Yep — that “launch” on exiting slew is almost always FS9 trying to resolve a ground-penetration / suspension mismatch in one frame. You fixed the visual sinking, but right now the contact geometry and the “resting” numbers (static_cg_height/static_pitch) still don’t agree, so when FS re-hooks the airplane to the ground after slew it winds up with a giant “spring unload” and tosses the model.

What I’d do next (in order)

1) Stop chasing the “slight tire flattening” for the moment
In FS2004 it’s very easy to create a situation where the airplane is already sitting with the gear compressed / points slightly below the surface. That may look nice while parked, but coming out of slew FS often reacts violently.

  1. As a test, raise the airplane very slightly by moving the gear Z values (the 4th number on point.0/1/2) so the tires are not below the surface at rest. In other words, aim for “just touching” or even a hair high.
  2. Reload the aircraft (don’t just hit OK in the menu—actually reload the flight/aircraft so FS reinitializes the ground solve).
  3. Test slew again.

If the “launch” reduces or disappears, you’ve confirmed it’s a penetration/solve issue (not a thrust/flight model issue).

2) Make sure static_cg_height matches your new gear height
Any time you change the gear Z positions, you’ve effectively changed the aircraft’s sit height.
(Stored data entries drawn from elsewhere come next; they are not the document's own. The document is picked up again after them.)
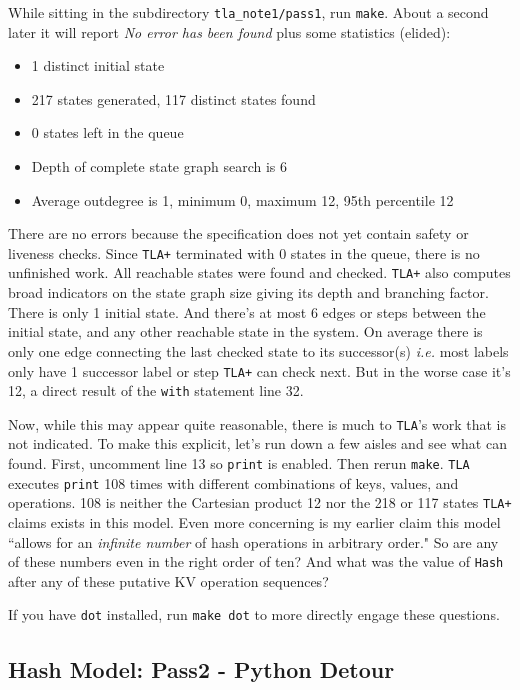 \documentclass[twocolumn]{article}
\begin{document}
While sitting in the subdirectory \texttt{tla\_note1/pass1}, run \texttt{make}. About a second later it will report \emph{No error has been found} plus some statistics (elided):

\begin{itemize}
\item 1 distinct initial state
\item 217 states generated, 117 distinct states found
\item 0 states left in the queue
\item Depth of complete state graph search is 6
\item Average outdegree is 1, minimum 0, maximum 12, 95th percentile 12
\end{itemize}

There are no errors because the specification does not yet contain safety or liveness checks. Since \texttt{TLA+} terminated with 0 states in the queue, there is no unfinished work. All reachable states were found and checked. \texttt{TLA+} also computes broad indicators on the state graph size giving its depth and branching factor. There is only 1 initial state. And there's at most 6 edges or steps between the initial state, and any other reachable state in the system. On average there is only one edge connecting the last checked state to its successor(s) \emph{i.e.} most labels only have 1 successor label or step \texttt{TLA+} can check next. But in the worse case it's 12, a direct result of the \texttt{with} statement line 32.

Now, while this may appear quite reasonable, there is much to \texttt{TLA}'s work that is not indicated. To make this explicit, let's run down a few aisles and see what can found. First, uncomment line 13 so \texttt{print} is enabled. Then rerun \texttt{make}. \texttt{TLA} executes \texttt{print} 108 times with different combinations of keys, values, and operations. 108 is neither the Cartesian product 12 nor the 218 or 117 states \texttt{TLA+} claims exists in this model. Even more concerning is my earlier claim this model ``allows for an \emph{infinite number} of hash operations in arbitrary order." So are any of these numbers even in the right order of ten? And what was the value of \texttt{Hash} after any of these putative KV operation sequences?

If you have \texttt{dot} installed, run \texttt{make dot} to more directly engage these questions.

\subsection{Hash Model: Pass2 - Python Detour}
\end{document}

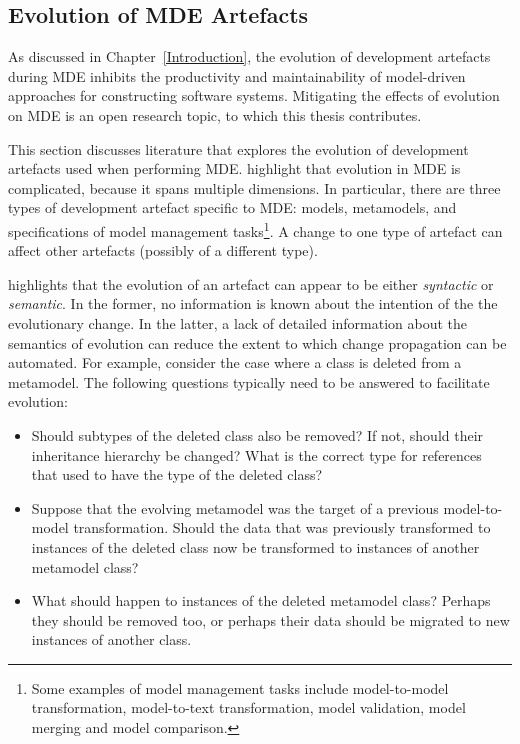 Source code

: \subsection{Evolution of MDE Artefacts}
\label{subsec:mde_evo}
As discussed in Chapter~\ref{Introduction}, the evolution of development artefacts during MDE inhibits the productivity and maintainability of model-driven approaches for constructing software systems. Mitigating the effects of evolution on MDE is an open research topic, to which this thesis contributes.

This section discusses literature that explores the evolution of development artefacts used when performing MDE. \cite{deursen07mdse} highlight that evolution in MDE is complicated, because it spans multiple dimensions. In particular, there are three types of development artefact specific to MDE: models, metamodels, and specifications of model management tasks\footnote{Some examples of model management tasks include model-to-model transformation, model-to-text transformation, model validation, model merging and model comparison.}. A change to one type of artefact can affect other artefacts (possibly of a different type). 

\cite{sprinkle04domain} highlights that the evolution of an artefact can appear to be either \emph{syntactic} or \emph{semantic}. In the former, no information is known about the intention of the the evolutionary change. In the latter, a lack of detailed information about the semantics of evolution can reduce the extent to which change propagation can be automated. For example, consider the case where a class is deleted from a metamodel. The following questions typically need to be answered to facilitate evolution:
 \begin{itemize}
  \item Should subtypes of the deleted class also be removed? If not, should their inheritance hierarchy be changed? What is the correct type for references that used to have the type of the deleted class?
  \item Suppose that the evolving metamodel was the target of a previous model-to-model transformation. Should the data that was previously transformed to instances of the deleted class now be transformed to instances of another metamodel class?
  \item What should happen to instances of the deleted metamodel class? Perhaps they should be removed too, or perhaps their data should be migrated to new instances of another class.
 \end{itemize}

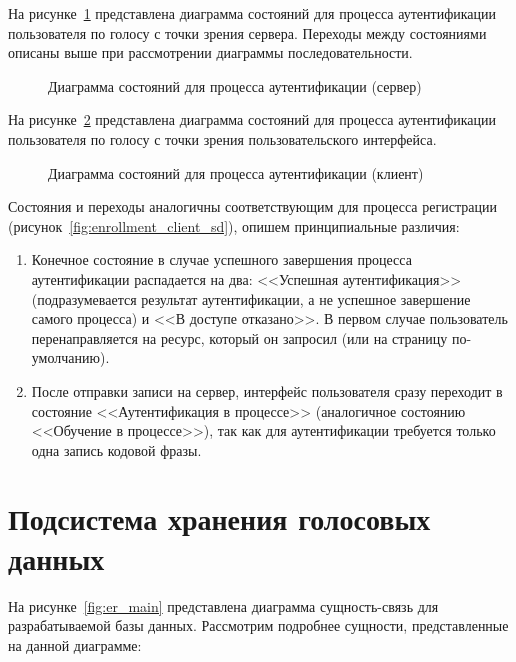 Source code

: На рисунке~\ref{fig:verification_server_sd} представлена диаграмма состояний
для процесса аутентификации пользователя по голосу с точки зрения сервера.
Переходы между состояниями описаны выше при рассмотрении диаграммы
последовательности.

\begin{figure}
    \caption{Диаграмма состояний для процесса аутентификации (сервер)}
    \label{fig:verification_server_sd}
\end{figure}

На рисунке~\ref{fig:verification_client_sd} представлена диаграмма состояний для
процесса аутентификации пользователя по голосу с точки зрения пользовательского
интерфейса.

\begin{figure}[htp!]
    \caption{Диаграмма состояний для процесса аутентификации (клиент)}
    \label{fig:verification_client_sd}
\end{figure}

Состояния и переходы аналогичны соответствующим для процесса регистрации
(рисунок~\ref{fig:enrollment_client_sd}), опишем принципиальные различия:

\begin{enumerate}
\item Конечное состояние в случае успешного завершения процесса аутентификации
распадается на два: <<Успешная аутентификация>> (подразумевается результат
аутентификации, а не успешное завершение самого процесса) и <<В доступе
отказано>>. В первом случае пользователь перенаправляется на ресурс,
который он запросил (или на страницу по-умолчанию).
\item После отправки записи на сервер, интерфейс пользователя сразу переходит в
состояние <<Аутентификация в процессе>> (аналогичное состоянию <<Обучение в
процессе>>), так как для аутентификации требуется только одна запись кодовой
фразы.
\end{enumerate}

\section{Подсистема хранения голосовых данных}
\label{sec:construct:db}

На рисунке~\ref{fig:er_main} представлена диаграмма сущность-связь для разрабатываемой базы данных. Рассмотрим подробнее сущности, представленные на данной диаграмме:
If static_cg_height=9.2 is now “wrong” for the updated gear geometry, FS will try to force the airframe to the attitude implied by those numbers when it re-contacts the ground.

  1. Once the aircraft is sitting without sinking, adjust static_cg_height in small steps (0.1 at a time) to get a stable rest attitude.
  2. Keep static_pitch in mind too — if the pitch is forcing the nose high/low relative to your gear points, you’ll get a big settle/pop when FS recomputes the stance.

3) That “52” in the nose gear line is a red flag
This bit jumps out:

point.0= 1, 31.90, 0.000, -9.7, 1000, 0, 1.00, 52, 0.50, 1.00, 0.50, 10.5, 10.5, 0, 152, 152
point.1= 1, -3.85, -14.000, -9.7, 1500, 1, 1.50, 0, 0.50, 1.00, 0.50, 10.2, 10.2, 2, 152, 152
point.2= 1, -3.85, 14.000, -9.7, 1500, 2, 1.50, 0, 0.50, 1.00, 0.50, 10.0, 10.0, 3, 152, 152

Even without debating which exact “field name” that is, having the nose gear behave wildly different from the mains in any spring/damping-related slot can absolutely cause the sim to “catapult” the airplane on ground re-contact (especially if it’s pitching at the same time).

  1. For testing, make that nose value the same ballpark as the mains (since both mains are “0” in that position, I’d try “0” on the nose as a diagnostic).
  2. Reload the aircraft and repeat the slew-exit test.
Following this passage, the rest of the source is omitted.